展開としては、中盤までの流れからは、信じられないような形になった。まさか、こんな結末のこんなスコアの試合になるとは考えられない試合だったという印象である。
6回までに宮下君、松岡君の連続二塁打や鈴木勇君の安打などで3対0とリードしていた都立府中工。4回にも1番杉江君のタイムリーで加点してリードして主導権を握っていた。ところが7回に、下位の3連打とディレードスチールで1点差とされる。それでも、失策はあったものの、何とか踏ん張ってそのまま9回を迎えた。しかし、ここで思わぬことが起きる。
都立府中工の先頭の7番馬場君の打球は単純な内野ゴロかと思われたが、内野手が捕球態勢に入ったところでポーンと跳ねてイレギュラー安打となった。二塁盗塁もあって二死二塁となった後、万事休すかと思われた外野飛球が左翼手がグラブに当てながらの落球となり同点。延長にもつれ込んだ。

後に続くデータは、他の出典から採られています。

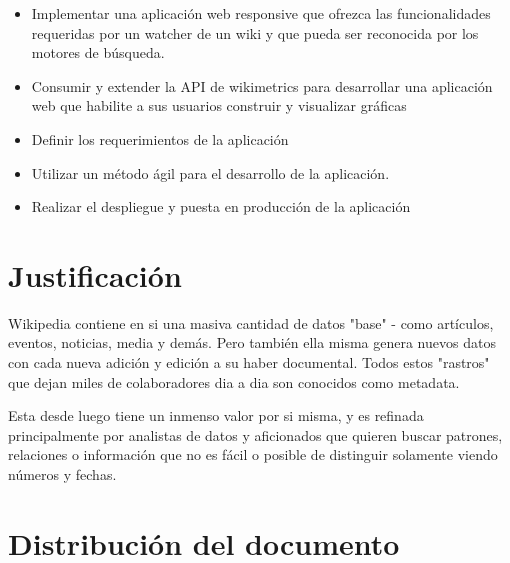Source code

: \begin{itemize}{}{}

    \item Implementar una aplicación web responsive que ofrezca las funcionalidades requeridas por un watcher de un wiki y que pueda ser reconocida por los motores de búsqueda.
    \item Consumir y extender la API de wikimetrics para desarrollar una aplicación web que habilite a sus usuarios construir y visualizar gráficas
    \item Definir los requerimientos de la aplicación
    \item Utilizar un método ágil para el desarrollo de la aplicación.
    \item Realizar el despliegue y puesta en producción de la aplicación

\end{itemize}


\section{Justificación}

Wikipedia contiene en si una masiva cantidad de datos "base" - como artículos, eventos, noticias, media y demás. Pero también ella misma genera nuevos datos con cada nueva adición y edición a su haber documental. Todos estos "rastros" que dejan miles de colaboradores dia a dia son conocidos como metadata.

Esta desde luego tiene un inmenso valor por si misma, y es refinada principalmente por analistas de datos y aficionados que quieren buscar patrones, relaciones o información que no es fácil o posible de distinguir solamente viendo números y fechas.










\section{Distribución del documento}

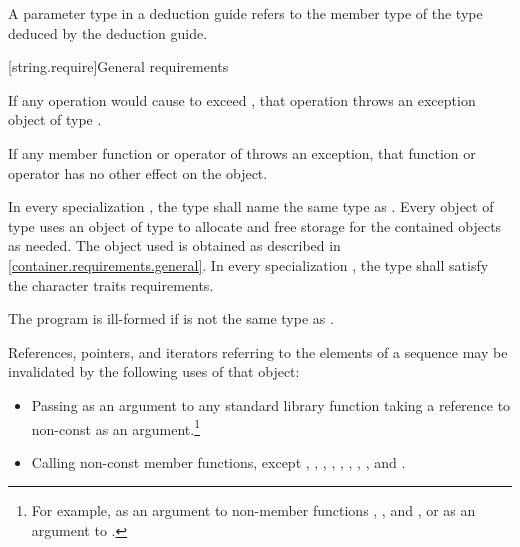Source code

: \pnum
A  parameter type in
a  deduction guide
refers to the  member type of
the type deduced by the deduction guide.

[string.require]{General requirements}

\pnum
If any operation would cause  to
exceed , that operation throws an
exception object of type .

\pnum
If any member function or operator of  throws an exception, that
function or operator has no other effect on the  object.

\pnum
In every specialization ,
the type  shall name the same type
as . Every object of type
 uses an object of type
 to allocate and free storage for the contained 
objects as needed. The  object used is
obtained as described in \ref{container.requirements.general}.
In every specialization ,
the type  shall satisfy
the character traits requirements.
\begin{note}
The program is ill-formed if 
is not the same type as .
\end{note}

\pnum
References, pointers, and iterators referring to the elements of a
 sequence may be
invalidated by the following uses of that  object:

\begin{itemize}
\item Passing as an argument to any standard library function taking a reference to non-const
 as an argument.\footnote{For example, as an argument to non-member
functions ,
, and , or as
an argument to .}

\item Calling non-const member functions, except
,
,
,
,
,
,
,
,
and
.
\end{itemize}

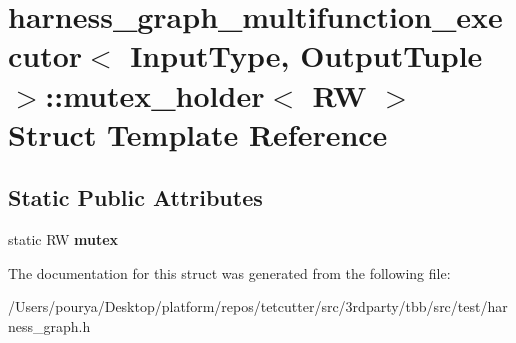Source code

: \hypertarget{structharness__graph__multifunction__executor_1_1mutex__holder}{}\section{harness\+\_\+graph\+\_\+multifunction\+\_\+executor$<$ Input\+Type, Output\+Tuple $>$\+:\+:mutex\+\_\+holder$<$ R\+W $>$ Struct Template Reference}
\label{structharness__graph__multifunction__executor_1_1mutex__holder}
\subsection*{Static Public Attributes}
\begin{DoxyCompactItemize}
\item 
\hypertarget{structharness__graph__multifunction__executor_1_1mutex__holder_aca3a26701e1eae9804b2afe5d1272677}{}static R\+W {\bfseries mutex}\label{structharness__graph__multifunction__executor_1_1mutex__holder_aca3a26701e1eae9804b2afe5d1272677}

\end{DoxyCompactItemize}


The documentation for this struct was generated from the following file\+:\begin{DoxyCompactItemize}
\item 
/\+Users/pourya/\+Desktop/platform/repos/tetcutter/src/3rdparty/tbb/src/test/harness\+\_\+graph.\+h\end{DoxyCompactItemize}
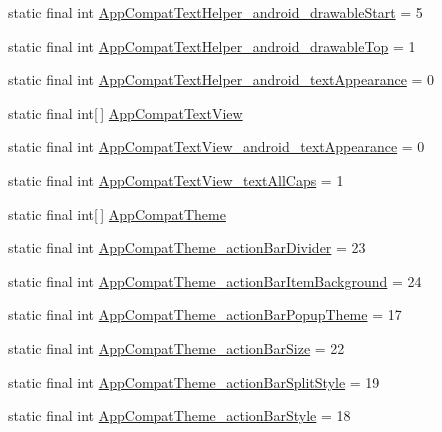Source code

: \begin{CompactItemize}
\item 
static final int \hyperlink{classandroid_1_1support_1_1v4_1_1_r_1_1styleable_bd3630b47fe4b2f49803b58778a2decc}{AppCompatTextHelper\_\-android\_\-drawableStart} = 5
\item 
static final int \hyperlink{classandroid_1_1support_1_1v4_1_1_r_1_1styleable_66f496b911feca00e39235282107091b}{AppCompatTextHelper\_\-android\_\-drawableTop} = 1
\item 
static final int \hyperlink{classandroid_1_1support_1_1v4_1_1_r_1_1styleable_42af8564f82204922d5e9775f92bb815}{AppCompatTextHelper\_\-android\_\-textAppearance} = 0
\item 
static final int\mbox{[}$\,$\mbox{]} \hyperlink{classandroid_1_1support_1_1v4_1_1_r_1_1styleable_2000bab6df68054d5e2a8e1f43e47fc8}{AppCompatTextView}
\item 
static final int \hyperlink{classandroid_1_1support_1_1v4_1_1_r_1_1styleable_2d9b7b115f3b8c8fd3fd2393e77a2fc0}{AppCompatTextView\_\-android\_\-textAppearance} = 0
\item 
static final int \hyperlink{classandroid_1_1support_1_1v4_1_1_r_1_1styleable_e0710b843567b5d6b3777bcbd6456ac4}{AppCompatTextView\_\-textAllCaps} = 1
\item 
static final int\mbox{[}$\,$\mbox{]} \hyperlink{classandroid_1_1support_1_1v4_1_1_r_1_1styleable_0873e92ba21076bb5a4aeadeb7f5779f}{AppCompatTheme}
\item 
static final int \hyperlink{classandroid_1_1support_1_1v4_1_1_r_1_1styleable_a5d8289303e56212e5d12315d20673e4}{AppCompatTheme\_\-actionBarDivider} = 23
\item 
static final int \hyperlink{classandroid_1_1support_1_1v4_1_1_r_1_1styleable_2f97502dea4ecbf53eeb7b290f197fed}{AppCompatTheme\_\-actionBarItemBackground} = 24
\item 
static final int \hyperlink{classandroid_1_1support_1_1v4_1_1_r_1_1styleable_b8e3e3d79004f9d863d1f02f888e17e8}{AppCompatTheme\_\-actionBarPopupTheme} = 17
\item 
static final int \hyperlink{classandroid_1_1support_1_1v4_1_1_r_1_1styleable_ee6703791177fb18457f6fa90659aad3}{AppCompatTheme\_\-actionBarSize} = 22
\item 
static final int \hyperlink{classandroid_1_1support_1_1v4_1_1_r_1_1styleable_45e5a64b1e5eae0d6bd7742eb43a7c56}{AppCompatTheme\_\-actionBarSplitStyle} = 19
\item 
static final int \hyperlink{classandroid_1_1support_1_1v4_1_1_r_1_1styleable_c3f864960381c66a243e748e86583219}{AppCompatTheme\_\-actionBarStyle} = 18

\end{CompactItemize}
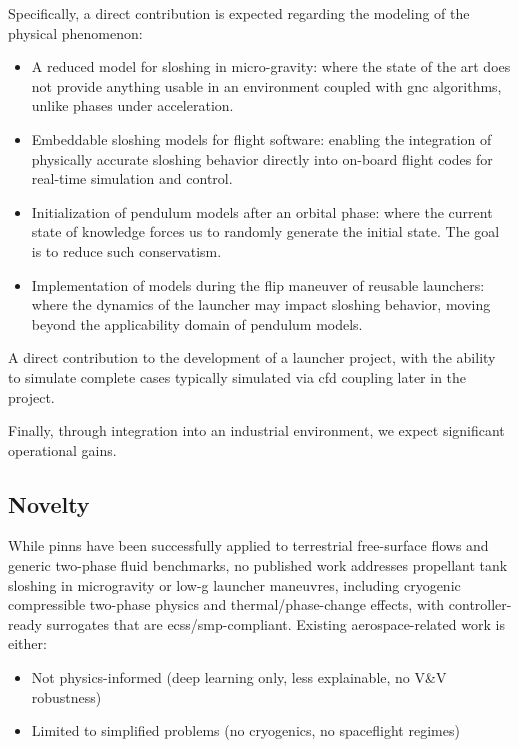 \documentclass[12pt]{article}
\begin{document}
	Specifically, a direct contribution is expected regarding the modeling of the physical phenomenon:
	\begin{itemize}
		\item A reduced model for sloshing in micro-gravity: where the state of the art does not provide anything usable in an environment coupled with \acrshort{gnc} algorithms, unlike phases under acceleration.
		\item Embeddable sloshing models for flight software: enabling the integration of physically accurate sloshing behavior directly into on-board flight codes for real-time simulation and control.
		\item Initialization of pendulum models after an orbital phase: where the current state of knowledge forces us to randomly generate the initial state. The goal is to reduce such conservatism.
		\item Implementation of models during the flip maneuver of reusable launchers: where the dynamics of the launcher may impact sloshing behavior, moving beyond the applicability domain of pendulum models.
	\end{itemize}
	A direct contribution to the development of a launcher project, with the ability to simulate complete cases typically simulated via \acrshort{cfd} coupling later in the project.
	
	Finally, through integration into an industrial environment, we expect significant operational gains.
	
	\subsection*{Novelty}
	
	While \gls{pinn}s have been successfully applied to terrestrial free-surface flows and generic two-phase fluid benchmarks, no published work addresses propellant tank sloshing in microgravity or low-g launcher maneuvres, including cryogenic compressible two-phase physics and thermal/phase-change effects, with controller-ready surrogates that are \acrshort{ecss}/\acrshort{smp}-compliant.
	Existing aerospace-related work is either:
	
	\begin{itemize}
		\item Not physics-informed (deep learning only, less explainable, no V\&V robustness)
		\item Limited to simplified problems (no cryogenics, no spaceflight regimes)
	\end{itemize}
	
\end{document}
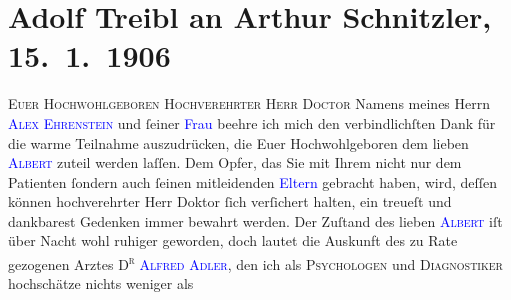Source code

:

               \section[Adolf Treibl an Arthur Schnitzler, 15. 1. 1906]{ Adolf Treibl an Arthur Schnitzler, 15. 1. 1906}\nopagebreak{}\rehead{ }\normalsize\beginnumbering{} \toendnotes[C]{\smallbreak\pagebreak[2]} 
\toendnotes[C]{\smallbreak}\pstart
           \noindent{}{\pb}\textsc{Euer Hochwohlgeboren}\pend
           \pstart{}\textsc{Hochverehrter Herr Doctor}\pend\pstart
           Namens meines \label{K_L01572_1v}\label{K_L01572_1h} Herrn \textcolor{blue}{\textsc{Alex Ehrenstein}}{}\ledrightnote{\textcolor{blue}{Alexander Ehrenstein}} und ſeiner \textcolor{blue}{Frau}{}
                    beehre ich mich den verbindlichſten Dank für die warme Teilnahme auszudrücken,
                    die Euer Hochwohlgeboren dem lieben \textcolor{blue}{\textsc{Albert}}{}\ledrightnote{\textcolor{blue}{Albert Ehrenstein}} zuteil werden laſſen. {\pb}Dem Opfer, das Sie
                    mit Ihrem \label{K_L01572_2v}\label{K_L01572_2h} nicht nur dem Patienten ſondern auch ſeinen mitleidenden \textcolor{blue}{Eltern}{} gebracht
                    haben, wird, deſſen können hochverehrter Herr Doktor ſich verſichert halten, ein
                    treueſt und dankbarest Gedenken immer bewahrt werden.\pend
           \pstart
           Der Zuſtand des lieben \textcolor{blue}{\textsc{Albert}}{}\ledrightnote{\textcolor{blue}{Albert Ehrenstein}} iſt über Nacht wohl ruhiger geworden, doch lautet {\pb}die Auskunft des zu Rate gezogenen Arztes \textsc{D\textsuperscript{r}{ }\textcolor{blue}{Alfred Adler}{}\ledrightnote{\textcolor{blue}{Alfred Adler}}}, den ich als \textsc{Psychologen} und \textsc{Diagnostiker} hochschätze nichts weniger als
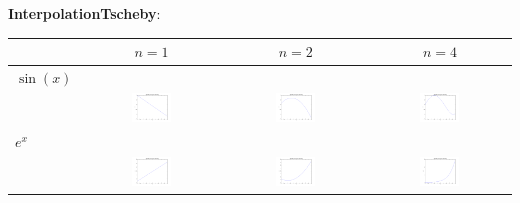 \documentclass[11pt,a4paper,ngerman]{article}
\begin{document}
\textbf{InterpolationTscheby}:\\
\begin{tabular}{l|ccc}
 & $n = 1$ & $n = 2$ & $n = 4$ \\
\hline
$\sin(x)$ & & & \\
 & \includegraphics[width=0.3\textwidth]{plot4_1.png} & \includegraphics[width=0.3\textwidth]{plot4_2.png} & \includegraphics[width=0.3\textwidth]{plot4_4.png} \\
$e^x$ & & & \\
 & \includegraphics[width=0.3\textwidth]{plot3_1.png} & \includegraphics[width=0.3\textwidth]{plot3_2.png} & \includegraphics[width=0.3\textwidth]{plot3_4.png} \\
\end{tabular}
\end{document}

それでも都立府中工も気落ちすることなく、10回にすぐに反撃。先頭の3番宮下君の左前打に始まって、鈴木 勇二君が続き井出君の右前打や、佐々木君の中前打で2点を入れる。これで万全かと思われた。
ここで都立府中工の坂尾 武監督は、「安定感ではむしろ(先発した井出君よりも)上、という信頼の下に、井出君を外野に下げて日向(ひなた)君を送り込んだ。ところが、都立豊多摩は東浦君と田中 悠貴君が連打。さらに、内野ゴロの失策もあって満塁。代打伊藤君は三振に倒れたが、馬場君が狙いすましてタイムリー打を放ち同点。なおも一三塁となったところで、大沼君がカウント2ボール1ストライクからの4球目を投手横へ転がすスクイズを決めて、劇的なサヨナラとなった。
今春に甲子園出場実績もある都立城東から異動してきて指揮を執ることになった平岩了監督は、「都立城東の子たちと、ここの子たちに能力の差と言えばそんなにあるとは思いません。ただ、意識ということで言えば全然違います。もちろん、公式戦で緊張はしているのでしょうけれども、都立城東の子たちのようなガツガツした気持ちはないですね」と、苦笑する。それでも、そうした意識が却ってリラックスした要素を導き出して、この試合のような形になることもあるということであろう。
「野球の神様っていうのは本当にいるんですね。展開としては、完全に負け試合なんですけれども、こういうことがあるんですね」と、日体大で首都大学野球リーグの高いレベルでの野球を経験してきた平岩監督をしても、改めて野球の不思議さを体感したようでもあった。
逆に、この秋から前任の佐藤 賢司監督を引き継いで就任した都立府中工の坂尾 武監督は、「改めて、一つアウトを取ることの大変さと難しさを教えられました。野球の怖さも、勉強させていただきました」と、試合を振り返っていた。